Work item
Taking the line with "### Security Features" as the first and the line with "- **Data Encryption**: Data" as the last, set down exactly every line in that range from the entries below, and no more.

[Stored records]

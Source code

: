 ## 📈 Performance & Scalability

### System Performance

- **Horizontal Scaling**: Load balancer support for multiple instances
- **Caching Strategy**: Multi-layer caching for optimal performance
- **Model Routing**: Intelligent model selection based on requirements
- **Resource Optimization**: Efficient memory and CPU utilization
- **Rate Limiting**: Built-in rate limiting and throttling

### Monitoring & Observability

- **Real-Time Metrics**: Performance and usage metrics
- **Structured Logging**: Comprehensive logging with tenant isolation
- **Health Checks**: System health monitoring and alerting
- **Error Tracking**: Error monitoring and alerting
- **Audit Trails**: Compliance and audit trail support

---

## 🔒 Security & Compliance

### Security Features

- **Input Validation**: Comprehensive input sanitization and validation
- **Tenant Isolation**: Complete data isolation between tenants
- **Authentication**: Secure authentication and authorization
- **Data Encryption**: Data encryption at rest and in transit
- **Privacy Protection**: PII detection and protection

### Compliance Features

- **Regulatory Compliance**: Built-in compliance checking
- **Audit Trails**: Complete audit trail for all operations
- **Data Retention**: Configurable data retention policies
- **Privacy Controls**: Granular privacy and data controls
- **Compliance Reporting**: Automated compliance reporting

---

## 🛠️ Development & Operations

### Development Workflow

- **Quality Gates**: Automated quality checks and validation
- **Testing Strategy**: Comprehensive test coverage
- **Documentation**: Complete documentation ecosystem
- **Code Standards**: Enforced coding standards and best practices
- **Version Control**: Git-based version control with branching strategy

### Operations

Exercise response
### Security Features

- **Input Validation**: Comprehensive input sanitization and validation
- **Tenant Isolation**: Complete data isolation between tenants
- **Authentication**: Secure authentication and authorization
- **Data Encryption**: Data encryption at rest and in transit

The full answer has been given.